ASSIGNED TASK: Whenever a line in the entries below contains "done", copy that line.

(Records drawn from a dataset)

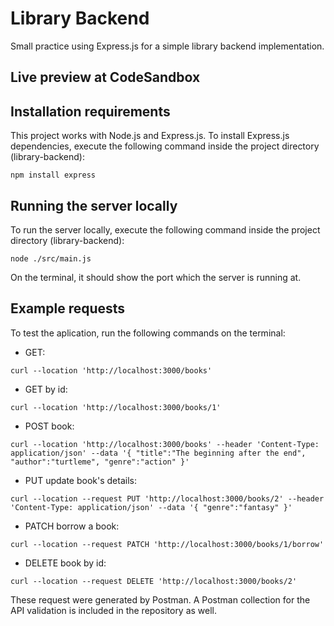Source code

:# Library Backend
Small practice using Express.js for a simple library backend implementation.

## Live preview at CodeSandbox

## Installation requirements
This project works with Node.js and Express.js. To install Express.js dependencies, execute the following command inside the project directory (library-backend):
```
npm install express
```
## Running the server locally
To run the server locally, execute the following command inside the project directory (library-backend):
```
node ./src/main.js
```
On the terminal, it should show the port which the server is running at.
## Example requests
To test the aplication, run the following commands on the terminal:
- GET: 
```
curl --location 'http://localhost:3000/books'
```
- GET by id: 
```
curl --location 'http://localhost:3000/books/1'
```
- POST book: 
```
curl --location 'http://localhost:3000/books' --header 'Content-Type: application/json' --data '{ "title":"The beginning after the end", "author":"turtleme", "genre":"action" }'
```
- PUT update book's details: 
```
curl --location --request PUT 'http://localhost:3000/books/2' --header 'Content-Type: application/json' --data '{ "genre":"fantasy" }'
```
- PATCH borrow a book: 
```
curl --location --request PATCH 'http://localhost:3000/books/1/borrow'
```
- DELETE book by id: 
```
curl --location --request DELETE 'http://localhost:3000/books/2'
```  
These request were generated by Postman. A Postman collection for the API validation is included in the repository as well.
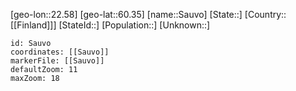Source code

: ﻿---
location: [60.35,22.58]
mapzoom: [7,12] 
mapmarker: city 
type: City
tags:
- geo/City


SpocWebEntityId: 33977
isDeleted: false
confidential: public

---
[geo-lon::22.58]
[geo-lat::60.35]
[name::Sauvo]
[State::]
[Country::[[Finland]]]
[StateId::]
[Population::]
[Unknown::]


```leaflet
id: Sauvo
coordinates: [[Sauvo]]
markerFile: [[Sauvo]]
defaultZoom: 11 
maxZoom: 18
```
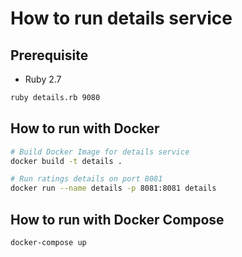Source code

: # How to run details service

## Prerequisite

* Ruby 2.7

```bash
ruby details.rb 9080
```

## How to run with Docker

```bash
# Build Docker Image for details service
docker build -t details .

# Run ratings details on port 8081
docker run --name details -p 8081:8081 details
```

## How to run with Docker Compose

```bash
docker-compose up
```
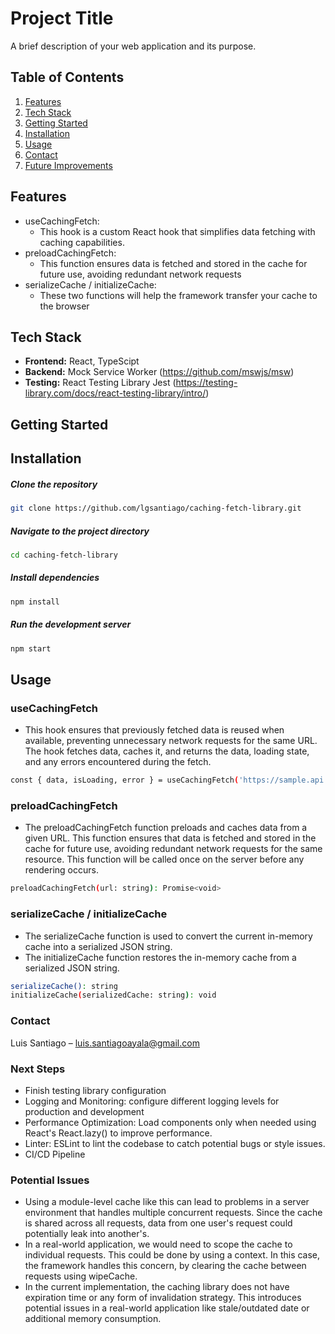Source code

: # Project Title

A brief description of your web application and its purpose.

## Table of Contents

1. [Features](#features)
2. [Tech Stack](#tech-stack)
3. [Getting Started](#getting-started)
4. [Installation](#installation)
5. [Usage](#usage)
6. [Contact](#contact)
7. [Future Improvements](#contact)

## Features

- useCachingFetch:
  - This hook is a custom React hook that simplifies data fetching with caching capabilities.
- preloadCachingFetch:
  - This function ensures data is fetched and stored in the cache for future use, avoiding redundant network requests
- serializeCache / initializeCache:
  - These two functions will help the framework transfer your cache to the browser

## Tech Stack

- **Frontend:** React, TypeScipt
- **Backend:** Mock Service Worker (https://github.com/mswjs/msw)
- **Testing:** React Testing Library Jest (https://testing-library.com/docs/react-testing-library/intro/)

## Getting Started

## Installation

##### Clone the repository

```bash
git clone https://github.com/lgsantiago/caching-fetch-library.git
```

##### Navigate to the project directory

```bash
cd caching-fetch-library
```

##### Install dependencies

```bash
npm install
```

##### Run the development server

```bash
npm start
```

## Usage

### useCachingFetch

- This hook ensures that previously fetched data is reused when available, preventing unnecessary network requests for the same URL. The hook fetches data, caches it, and returns the data, loading state, and any errors encountered during the fetch.

```bash
const { data, isLoading, error } = useCachingFetch('https://sample.api.com/data');
```

### preloadCachingFetch

- The preloadCachingFetch function preloads and caches data from a given URL. This function ensures that data is fetched and stored in the cache for future use, avoiding redundant network requests for the same resource. This function will be called once on the server before any rendering occurs.

```bash
preloadCachingFetch(url: string): Promise<void>
```

### serializeCache / initializeCache

- The serializeCache function is used to convert the current in-memory cache into a serialized JSON string.
- The initializeCache function restores the in-memory cache from a serialized JSON string.

```bash
serializeCache(): string
initializeCache(serializedCache: string): void
```

### Contact

Luis Santiago – luis.santiagoayala@gmail.com

### Next Steps

- Finish testing library configuration
- Logging and Monitoring: configure different logging levels for production and development
- Performance Optimization: Load components only when needed using React's React.lazy() to improve performance.
- Linter: ESLint to lint the codebase to catch potential bugs or style issues.
- CI/CD Pipeline

### Potential Issues

- Using a module-level cache like this can lead to problems in a server environment that handles multiple concurrent requests. Since the cache is shared across all requests, data from one user's request could potentially leak into another's.
- In a real-world application, we would need to scope the cache to individual requests. This could be done by using a context. In this case, the framework handles this concern, by clearing the cache between requests using wipeCache.
- In the current implementation, the caching library does not have expiration time or any form of invalidation strategy. This introduces potential issues in a real-world application like stale/outdated date or additional memory consumption.
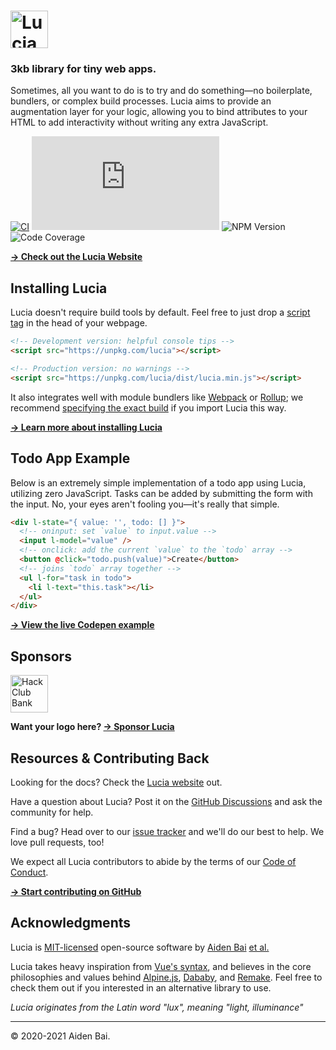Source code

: # <a href="https://lucia.js.org"><img src="https://raw.githubusercontent.com/aidenybai/lucia/master/.github/img/logo.svg" height="60" alt="Lucia Logo" aria-label="Lucia Logo" /></a>

### 3kb library for tiny web apps.

Sometimes, all you want to do is to try and do something—no boilerplate, bundlers, or complex build processes. Lucia aims to provide an augmentation layer for your logic, allowing you to bind attributes to your HTML to add interactivity without writing any extra JavaScript.

[![CI](https://img.shields.io/github/workflow/status/aidenybai/lucia/CI?color=7460E1&labelColor=1D1E32&style=flat-square&label=build)](https://img.shields.io/github/workflow/status/aidenybai/lucia)
![Code Size](https://badgen.net/badgesize/brotli/https/unpkg.com/lucia/dist/lucia.min.js?color=7460E1&labelColor=1D1E32&style=flat-square&label=size) ![NPM Version](https://img.shields.io/npm/v/lucia?color=7460E1&labelColor=1D1E32&style=flat-square) ![Code Coverage](https://img.shields.io/coveralls/github/aidenybai/lucia?color=7460E1&labelColor=1D1E32&style=flat-square)

[**→ Check out the Lucia Website**](https://lucia.js.org)

## Installing Lucia

Lucia doesn't require build tools by default. Feel free to just drop a [script tag](https://lucia.js.org/docs/fundementals/installation/#cdn) in the head of your webpage.

```html
<!-- Development version: helpful console tips -->
<script src="https://unpkg.com/lucia"></script>

<!-- Production version: no warnings -->
<script src="https://unpkg.com/lucia/dist/lucia.min.js"></script>
```

It also integrates well with module bundlers like [Webpack](https://webpack.js.org/) or [Rollup](https://rollupjs.org/); we recommend [specifying the exact build](https://lucia.js.org/docs/fundementals/installation/#npm) if you import Lucia this way.

[**→ Learn more about installing Lucia**](https://lucia.js.org/docs/fundementals/installation)

## Todo App Example

Below is an extremely simple implementation of a todo app using Lucia, utilizing zero JavaScript. Tasks can be added by submitting the form with the input. No, your eyes aren't fooling you—it's really that simple.

```html
<div l-state="{ value: '', todo: [] }">
  <!-- oninput: set `value` to input.value -->
  <input l-model="value" />
  <!-- onclick: add the current `value` to the `todo` array -->
  <button @click="todo.push(value)">Create</button>
  <!-- joins `todo` array together -->
  <ul l-for="task in todo">
    <li l-text="this.task"></li>
  </ul>
</div>
```

[**→ View the live Codepen example**](https://codepen.io/aidenybai/pen/JjRrwjN)

## Sponsors

<a href="https://hackclub.com/bank" target="_blank"><img height="60" src="https://cdn.glitch.com/747f5921-6fdc-45db-8eaa-ac12523e0e6c%2Fhackclub-bank.svg?v=1566159701206" alt="Hack Club Bank"></a>

**Want your logo here? [→ Sponsor Lucia](https://bank.hackclub.com/donations/start/impulse)**

## Resources & Contributing Back

Looking for the docs? Check the [Lucia website](https://lucia.js.org) out.

Have a question about Lucia? Post it on the [GitHub Discussions](https://github.com/aidenybai/lucia/discussions) and ask the community for help.

Find a bug? Head over to our [issue tracker](https://github.com/aidenybai/lucia/issues) and we'll do our best to help. We love pull requests, too!

We expect all Lucia contributors to abide by the terms of our [Code of Conduct](https://github.com/aidenybai/lucia/blob/master/.github/CODE_OF_CONDUCT.md).

[**→ Start contributing on GitHub**](https://github.com/aidenybai/lucia/wiki)

## Acknowledgments

Lucia is [MIT-licensed](LICENSE) open-source software by [Aiden Bai](https://github.com/aidenybai) [et al.](https://github.com/aidenybai/lucia/graphs/contributors)

Lucia takes heavy inspiration from [Vue's syntax](https://github.com/vuejs/vue), and believes in the core philosophies and values behind [Alpine.js](https://github.com/alpinejs/alpine), [Dababy](https://github.com/aidenybai/dababy), and [Remake](https://github.com/remake/remake-cli). Feel free to check them out if you interested in an alternative library to use.

_Lucia originates from the Latin word "lux", meaning "light, illuminance"_

---

© 2020-2021 Aiden Bai.
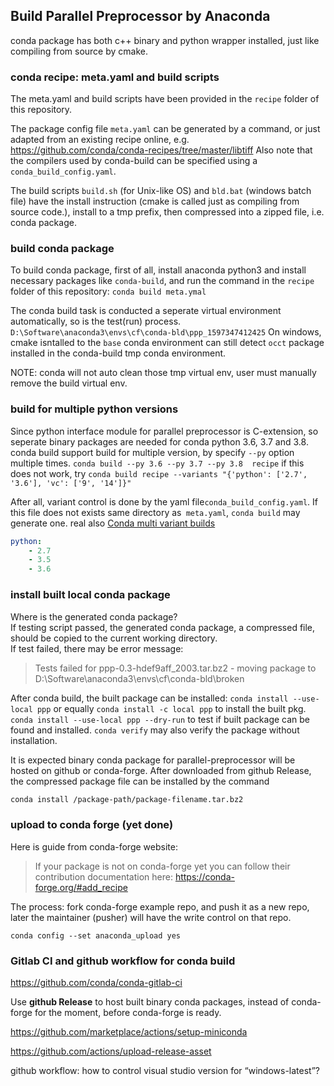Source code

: ## Build Parallel Preprocessor by Anaconda 

conda package has both c++ binary and python wrapper installed, just like compiling from source by cmake.

### conda recipe: meta.yaml and build scripts

The meta.yaml and build scripts have been provided in the `recipe` folder of this repository.

The package config file `meta.yaml` can be generated by a command, or just adapted from an existing recipe online, e.g. 
<https://github.com/conda/conda-recipes/tree/master/libtiff>
Also note that the compilers used by conda-build can be specified using a `conda_build_config.yaml`.

The build scripts `build.sh` (for Unix-like OS) and `bld.bat` (windows batch file) have the install instruction (cmake is called just as compiling from source code.), install to a tmp prefix, then compressed into a zipped file, i.e. conda package.  

### build conda package

To build conda package, first of all, install anaconda python3 and install necessary packages like `conda-build`, and run the command in the `recipe` folder of this repository: `conda build meta.ymal`

The conda build task is conducted a seperate virtual environment automatically, so is the test(run) process.  
`D:\Software\anaconda3\envs\cf\conda-bld\ppp_1597347412425`
On windows, cmake isntalled to the `base` conda environment can still detect `occt` package installed in the conda-build tmp conda environment.

NOTE: conda will not auto clean those tmp virtual env, user must manually remove the build virtual env.

### build for multiple python versions 

Since python interface module for parallel preprocessor is C-extension, so seperate binary packages are needed for conda python 3.6, 3.7 and 3.8. 
conda build support build for multiple version, by specify `--py` option multiple times.
`conda build --py 3.6 --py 3.7 --py 3.8  recipe` if this does not work,  try 
`conda build recipe --variants "{'python': ['2.7', '3.6'], 'vc': ['9', '14']}"`

After all, variant control is done by the yaml file`conda_build_config.yaml`. If this file does not exists same directory as` meta.yaml`, `conda build` may generate one. real also [Conda multi variant builds](https://medium.com/@MaheshSawaiker/conda-multi-variant-builds-8edc35c215d7)
```yaml
python:
    - 2.7
    - 3.5
    - 3.6
```

### install built local conda package

Where is the generated conda package?   
If testing script passed, the generated conda package, a compressed file, should be copied to the current working directory.  
If test failed, there may be error message:
> Tests failed for ppp-0.3-hdef9aff_2003.tar.bz2 - moving package to D:\Software\anaconda3\envs\cf\conda-bld\broken

After conda build, the built package can be installed:  `conda install --use-local ppp` or equally `conda install -c local ppp`  to install the built pkg. 
`conda install --use-local ppp --dry-run` to test if built package can be found and installed.   `conda verify` may also verify the package without installation.


It is expected binary conda package for parallel-preprocessor will be hosted on github or conda-forge.  After downloaded from github Release, the compressed package file can be installed by the command

```sh
conda install /package-path/package-filename.tar.bz2
```

### upload to conda forge (yet done)

Here is guide from conda-forge website:
> If your package is not on conda-forge yet you can follow their contribution documentation here:  https://conda-forge.org/#add_recipe

The process: fork conda-forge example repo, and push it as a new repo, later the maintainer (pusher) will have the write control on that repo. 

`conda config --set anaconda_upload yes`


### Gitlab CI and github workflow for conda build

https://github.com/conda/conda-gitlab-ci

Use **github Release** to host built binary conda packages, instead of conda-forge for the moment, before conda-forge is ready.

 https://github.com/marketplace/actions/setup-miniconda

 https://github.com/actions/upload-release-asset

github workflow:  how to control visual studio version for “windows-latest”? 


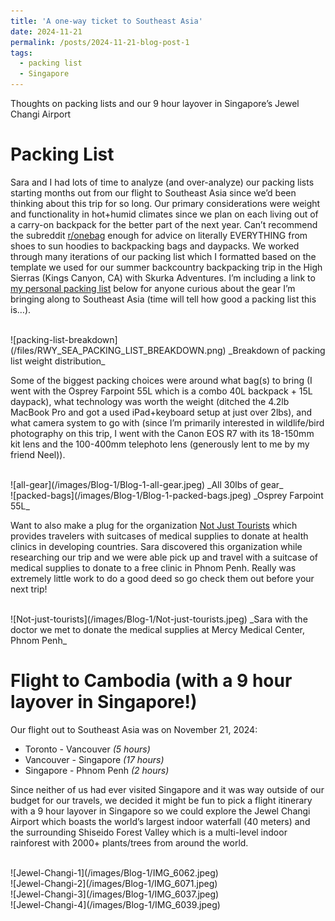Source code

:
 ```yaml
---
title: 'A one-way ticket to Southeast Asia'
date: 2024-11-21
permalink: /posts/2024-11-21-blog-post-1
tags:
  - packing list
  - Singapore
---
```


Thoughts on packing lists and our 9 hour layover in Singapore’s Jewel Changi Airport

Packing List
======

Sara and I had lots of time to analyze (and over-analyze) our packing lists starting months out from our flight to Southeast Asia since we’d been thinking about this trip for so long. Our primary considerations were weight  and functionality in hot+humid climates since we plan on each living out of a carry-on backpack for the better part of the next year. Can’t recommend the subreddit [r/onebag](https://www.reddit.com/r/onebag/) enough for advice on literally EVERYTHING from shoes to sun hoodies to backpacking bags and daypacks. We worked through many iterations of our packing list which I formatted based on the template we used for our summer backcountry backpacking trip in the High Sierras (Kings Canyon, CA) with Skurka Adventures. I’m including a link to [my personal packing list](https://docs.google.com/spreadsheets/d/1AT5OKLgMLwh7rdUKPVyP8ff7T-tzm9PgbVl-ai-uflw/edit) below for anyone curious about the gear I’m bringing along to Southeast Asia (time will tell how good a packing list this is…).

<br/>
![packing-list-breakdown](/files/RWY_SEA_PACKING_LIST_BREAKDOWN.png)
_Breakdown of packing list weight distribution_

Some of the biggest packing choices were around what bag(s) to bring (I went with the Osprey Farpoint 55L which is a combo 40L backpack + 15L daypack), what technology was worth the weight (ditched the 4.2lb MacBook Pro and got a used iPad+keyboard setup at just over 2lbs), and what camera system to go with (since I’m primarily interested in wildlife/bird photography on this trip, I went with the Canon EOS R7 with its 18-150mm kit lens and the 100-400mm telephoto lens (generously lent to me by my friend Neel)).

<br/>
![all-gear](/images/Blog-1/Blog-1-all-gear.jpeg)
_All 30lbs of gear_

<br/>
![packed-bags](/images/Blog-1/Blog-1-packed-bags.jpeg)
_Osprey Farpoint 55L_

Want to also make a plug for the organization [Not Just Tourists](https://njt.net/) which provides travelers with suitcases of medical supplies to donate at health clinics in developing countries. Sara discovered this organization while researching our trip and we were able pick up and travel with a suitcase of medical supplies to donate to a free clinic in Phnom Penh. Really was extremely little work to do a good deed so go check them out before your next trip!

<br/>
![Not-just-tourists](/images/Blog-1/Not-just-tourists.jpeg)
_Sara with the doctor we met to donate the medical supplies at Mercy Medical Center, Phnom Penh_


Flight to Cambodia (with a 9 hour layover in Singapore!)
======

Our flight out to Southeast Asia was on November 21, 2024:
* Toronto - Vancouver _(5 hours)_
* Vancouver - Singapore _(17 hours)_
* Singapore - Phnom Penh _(2 hours)_

Since neither of us had ever visited Singapore and it was way outside of our budget for our travels, we decided it might be fun to pick a flight itinerary with a 9 hour layover in Singapore so we could explore the Jewel Changi Airport which boasts the world’s largest indoor waterfall (40 meters) and the surrounding Shiseido Forest Valley which is a multi-level indoor rainforest with 2000+ plants/trees from around the world.

<br/>
![Jewel-Changi-1](/images/Blog-1/IMG_6062.jpeg)

<br/>
![Jewel-Changi-2](/images/Blog-1/IMG_6071.jpeg)

<br/>
![Jewel-Changi-3](/images/Blog-1/IMG_6037.jpeg)

<br/>
![Jewel-Changi-4](/images/Blog-1/IMG_6039.jpeg)







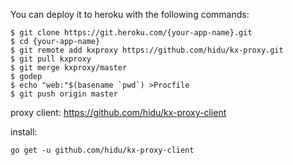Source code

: 


You can deploy it to heroku with the following commands:
```
$ git clone https://git.heroku.com/{your-app-name}.git
$ cd {your-app-name}
$ git remote add kxproxy https://github.com/hidu/kx-proxy.git
$ git pull kxproxy
$ git merge kxproxy/master
$ godep
$ echo "web:"$(basename `pwd`) >Procfile
$ git push origin master
```

proxy client:
https://github.com/hidu/kx-proxy-client

install:
```
go get -u github.com/hidu/kx-proxy-client
```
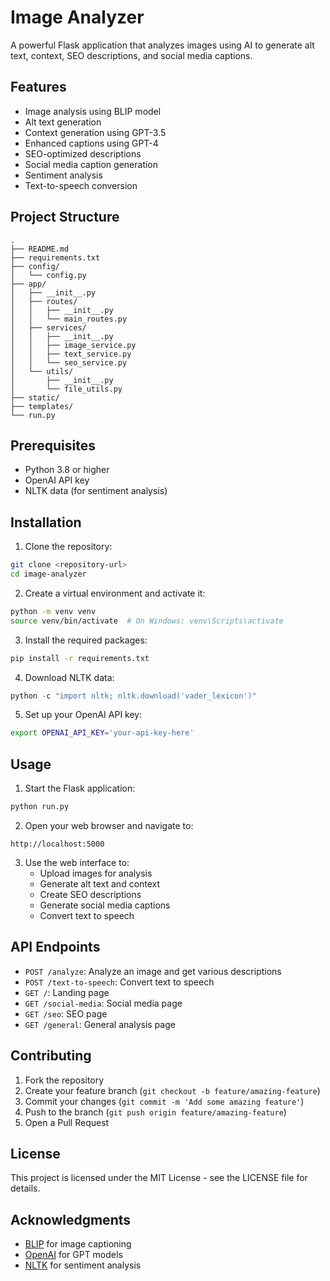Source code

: # Image Analyzer

A powerful Flask application that analyzes images using AI to generate alt text, context, SEO descriptions, and social media captions.

## Features

- Image analysis using BLIP model
- Alt text generation
- Context generation using GPT-3.5
- Enhanced captions using GPT-4
- SEO-optimized descriptions
- Social media caption generation
- Sentiment analysis
- Text-to-speech conversion

## Project Structure

```
.
├── README.md
├── requirements.txt
├── config/
│   └── config.py
├── app/
│   ├── __init__.py
│   ├── routes/
│   │   ├── __init__.py
│   │   └── main_routes.py
│   ├── services/
│   │   ├── __init__.py
│   │   ├── image_service.py
│   │   ├── text_service.py
│   │   └── seo_service.py
│   └── utils/
│       ├── __init__.py
│       └── file_utils.py
├── static/
├── templates/
└── run.py
```

## Prerequisites

- Python 3.8 or higher
- OpenAI API key
- NLTK data (for sentiment analysis)

## Installation

1. Clone the repository:
```bash
git clone <repository-url>
cd image-analyzer
```

2. Create a virtual environment and activate it:
```bash
python -m venv venv
source venv/bin/activate  # On Windows: venv\Scripts\activate
```

3. Install the required packages:
```bash
pip install -r requirements.txt
```

4. Download NLTK data:
```python
python -c "import nltk; nltk.download('vader_lexicon')"
```

5. Set up your OpenAI API key:
```bash
export OPENAI_API_KEY='your-api-key-here'
```

## Usage

1. Start the Flask application:
```bash
python run.py
```

2. Open your web browser and navigate to:
```
http://localhost:5000
```

3. Use the web interface to:
   - Upload images for analysis
   - Generate alt text and context
   - Create SEO descriptions
   - Generate social media captions
   - Convert text to speech

## API Endpoints

- `POST /analyze`: Analyze an image and get various descriptions
- `POST /text-to-speech`: Convert text to speech
- `GET /`: Landing page
- `GET /social-media`: Social media page
- `GET /seo`: SEO page
- `GET /general`: General analysis page

## Contributing

1. Fork the repository
2. Create your feature branch (`git checkout -b feature/amazing-feature`)
3. Commit your changes (`git commit -m 'Add some amazing feature'`)
4. Push to the branch (`git push origin feature/amazing-feature`)
5. Open a Pull Request

## License

This project is licensed under the MIT License - see the LICENSE file for details.

## Acknowledgments

- [BLIP](https://github.com/salesforce/BLIP) for image captioning
- [OpenAI](https://openai.com/) for GPT models
- [NLTK](https://www.nltk.org/) for sentiment analysis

EXERCISE RESULT:
- In a real-world application, we would need to scope the cache to individual requests. This could be done by using a context. In this case, the framework handles this concern, by clearing the cache between requests using wipeCache.
After all, variant control is done by the yaml file`conda_build_config.yaml`. If this file does not exists same directory as` meta.yaml`, `conda build` may generate one. real also [Conda multi variant builds](https://medium.com/@MaheshSawaiker/conda-multi-variant-builds-8edc35c215d7)
### upload to conda forge (yet done)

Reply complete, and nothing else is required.